Cooper goes through many emotions throughout this production, explaining how he can do it show after show. “It’s the passion to tell the story and the passion for the people. I love the fact that I get to meet new people every night. No audience is the same. That’s what gets me: I get to tell the story with a new audience every night.”

Lead producer Lee Daniels was very excited to be behind this production. This is a first for him to produce on Broadway. What grabbed his interest? “We’ve never seen anything like this before,” he said. “I hadn’t seen anything like this since I was a kid and I stole my mom’s El Dorado to come and see ‘Dreamgirls’ at the Imperial. I knew that I had to be a part of this world after seeing ‘Dreamgirls’—it changed my life. Not since that have I seen something that I knew was going to be impossible to do on Broadway. I knew everybody told me ‘Don’t do it, you’re going to lose your money.’ If I lose my money and 10 people see this and walk away changed, then I’m good. I’m shepherding someone. When I was his age, there was nobody—no writer, no directors—let alone gay filmmakers—that I could look up to. So it’s important to me at 63 to pass it on. This show inspires me. 

“I thought I knew it all, but I don’t. I’m learning about myself through this work,” Daniels added.  
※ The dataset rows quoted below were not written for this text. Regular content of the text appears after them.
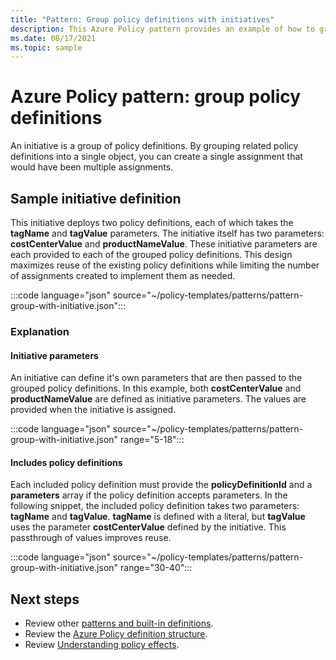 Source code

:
 ```yaml
---
title: "Pattern: Group policy definitions with initiatives"
description: This Azure Policy pattern provides an example of how to group policy definitions into an initiative.
ms.date: 08/17/2021
ms.topic: sample
---
```

# Azure Policy pattern: group policy definitions

An initiative is a group of policy definitions. By grouping related policy definitions into a single
object, you can create a single assignment that would have been multiple assignments.

## Sample initiative definition

This initiative deploys two policy definitions, each of which takes the **tagName** and **tagValue**
parameters. The initiative itself has two parameters: **costCenterValue** and **productNameValue**.
These initiative parameters are each provided to each of the grouped policy definitions. This design
maximizes reuse of the existing policy definitions while limiting the number of assignments created
to implement them as needed.

:::code language="json" source="~/policy-templates/patterns/pattern-group-with-initiative.json":::

### Explanation

#### Initiative parameters

An initiative can define it's own parameters that are then passed to the grouped policy definitions.
In this example, both **costCenterValue** and **productNameValue** are defined as initiative
parameters. The values are provided when the initiative is assigned.

:::code language="json" source="~/policy-templates/patterns/pattern-group-with-initiative.json" range="5-18":::

#### Includes policy definitions

Each included policy definition must provide the **policyDefinitionId** and a **parameters** array
if the policy definition accepts parameters. In the following snippet, the included policy
definition takes two parameters: **tagName** and **tagValue**. **tagName** is defined with a
literal, but **tagValue** uses the parameter **costCenterValue** defined by the initiative. This
passthrough of values improves reuse.

:::code language="json" source="~/policy-templates/patterns/pattern-group-with-initiative.json" range="30-40":::

## Next steps

- Review other [patterns and built-in definitions](./index.md).
- Review the [Azure Policy definition structure](../concepts/definition-structure-basics.md).
- Review [Understanding policy effects](../concepts/effect-basics.md).

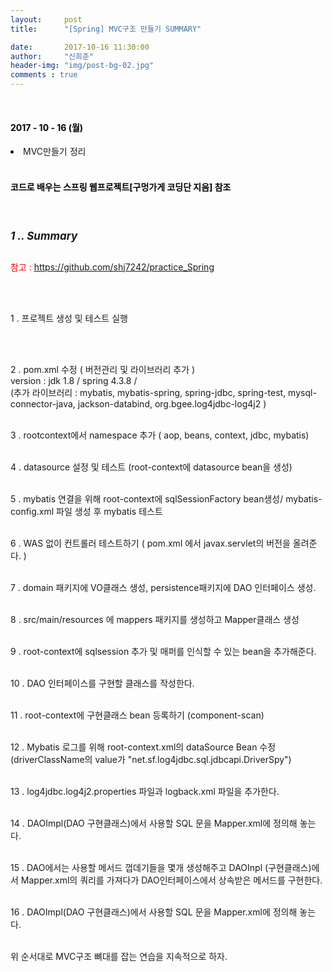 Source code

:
 ```yaml
---
layout:     post
title:      "[Spring] MVC구조 만들기 SUMMARY"

date:       2017-10-16 11:30:00
author:     "신희준"
header-img: "img/post-bg-02.jpg"
comments : true
---
```


<meta name ="description" content = "프로젝트 생성 및 테스트, MVC구조 만들기, MVC , MVC 구조만들기 과정, WAS, SPRING MVC 과정, 스프링 메이븐(mvnrepostorty)MAVEN 의존성관리 Dependency, 버전, 프로젝트 버전, jdk ">
<br>
<H4 style ="font-weight:bold; color : black">2017 - 10 - 16 (월)</H4>
<li>MVC만들기 정리</li>

<br>
<H4 style ="font-weight:bold; color:black;">코드로 배우는 스프링 웹프로젝트[구멍가게 코딩단 지음] 참조</H4>
<br>

<h5 style = "font-size: 17px; font-weight : bold;">1 .. Summary</h5>

<p style="color:red; font-size:14px;">참고 : <a href="https://github.com/shj7242/practice_Spring">https://github.com/shj7242/practice_Spring </a> </p>

<br><br>

<p style="font-size:14px">
1 . 프로젝트 생성 및 테스트 실행

<br><br>
</p>

<p style="font-size:14px">
2 . pom.xml 수정 ( 버전관리 및 라이브러리 추가 )
<br>
version : jdk 1.8 / spring 4.3.8 /
<br>
(추가 라이브러리 : mybatis, mybatis-spring, spring-jdbc, spring-test, mysql-connector-java, jackson-databind, org.bgee.log4jdbc-log4j2 )
<br><br>
</p>

<p style="font-size:14px">
3 . rootcontext에서 namespace 추가 ( aop, beans, context, jdbc, mybatis)
<br><br>
</p>


<p style="font-size:14px">
4 . datasource 설정 및 테스트 (root-context에 datasource bean을 생성)
<br><br>
</p>


<p style="font-size:14px">
5 . mybatis 연결을 위해 root-context에 sqlSessionFactory bean생성/ mybatis-config.xml 파일 생성 후 mybatis 테스트
<br><br>
</p>

<p style="font-size:14px">
6 . WAS 없이 컨트롤러 테스트하기 ( pom.xml 에서 javax.servlet의 버전을 올려준다. )
<br><br>
</p>

<p style="font-size:14px">
7 . domain 패키지에 VO클래스 생성, persistence패키지에 DAO 인터페이스 생성.
<br><br>
</p>

<p style="font-size:14px">
8 . src/main/resources 에 mappers 패키지를 생성하고 Mapper클래스 생성
<br><br>
</p>

<p style="font-size:14px">
9 . root-context에 sqlsession 추가 및 매퍼를 인식할 수 있는 bean을 추가해준다.
<br><br>
</p>

<p style="font-size:14px">
10 . DAO 인터페이스를 구현할 클래스를 작성한다.
<br><br>
</p>

<p style="font-size:14px">
11 . root-context에 구현클래스 bean 등록하기  (component-scan)
<br><br>
</p>

<p style="font-size:14px">
12 . Mybatis 로그를 위해 root-context.xml의 dataSource Bean 수정 (driverClassName의 value가 "net.sf.log4jdbc.sql.jdbcapi.DriverSpy")
<br><br>
</p>

<p style="font-size:14px">
13 . log4jdbc.log4j2.properties 파일과 logback.xml 파일을 추가한다.
<br><br>
</p>

<p style="font-size:14px">
14 . DAOImpl(DAO 구현클래스)에서 사용할 SQL 문을 Mapper.xml에 정의해 놓는다.
<br><br>
</p>

<p style="font-size:14px">
15 . DAO에서는 사용할 메서드 껍데기들을 몇개 생성해주고 DAOInpl (구현클래스)에서 Mapper.xml의 쿼리를 가져다가 DAO인터페이스에서 상속받은 메서드를 구현한다.
<br><br>
</p>

<p style="font-size:14px">
16 . DAOImpl(DAO 구현클래스)에서 사용할 SQL 문을 Mapper.xml에 정의해 놓는다.
<br><br>
</p>


<p>
위 순서대로 MVC구조 뼈대를 잡는 연습을 지속적으로 하자.
</p>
Ebony Marshall-Oliver, an original cast member, said she cried when she got the call that the show was going to Broadway. “This show is a wild ride, but it’s a good ride. You will laugh, cry; you will feel some type of conviction and joy!” About the multiple characters she plays, “I had to be specific as to who each of these people are and use the body language that goes with them,” Marshall-Oliver said.

Kedren Spencer, an understudy with the production, said the show’s breaking of the fourth wall is “a commune where you get to fellowship with the audience, and it’s incredible.” The timing for this show is perfect, according to Spencer. “When Obama became president, a lot of sores were ripped open…We came from a hopeful place, but there’s a lot of work to be done. It shows how much Americanness is Blackness. This country would not be what it is if it weren’t for Black people.”

Marchant Davis, an original cast member, proclaimed, “It’s a wild ride. It’s exciting to be on Broadway. I feel like we’re home now and everybody gets to come share it with us.” Doing multiple characters is draining, according to Davis. “It’s a rollercoaster. There’s joy inside of me, but I have to conserve it to be able to give what Jordan has written all the life and commitment it deserves.”

Dwayne Wade and Gabrielle Union, co-producers of the show, talked about why they are behind this production. Union explained, “I wanted to work alongside him, knowing his brilliance, knowing this piece, because it comes from love and a celebration of Blackness and Black people and our collective history. You have to be a part of that and be excited about that, and we are.” 

“I remember hearing about ‘Ain’t No Mo’’—it was different,” said Wade. “I heard about this 23-year-old that was going to change how we think about things and it opened doors for us in this industry. To be here four years later and be a part of the producing team—we are super honored to be able to amplify his story, his thoughts, but it’s for all of us. We look forward to going in and laughing and just experiencing it.”

Others on hand included Broadway director Kenny Leon, singer Deborah Cox, Brittney Ing from “The Ms. Pat Show” on BET+ (a show that Jordan created) and many others.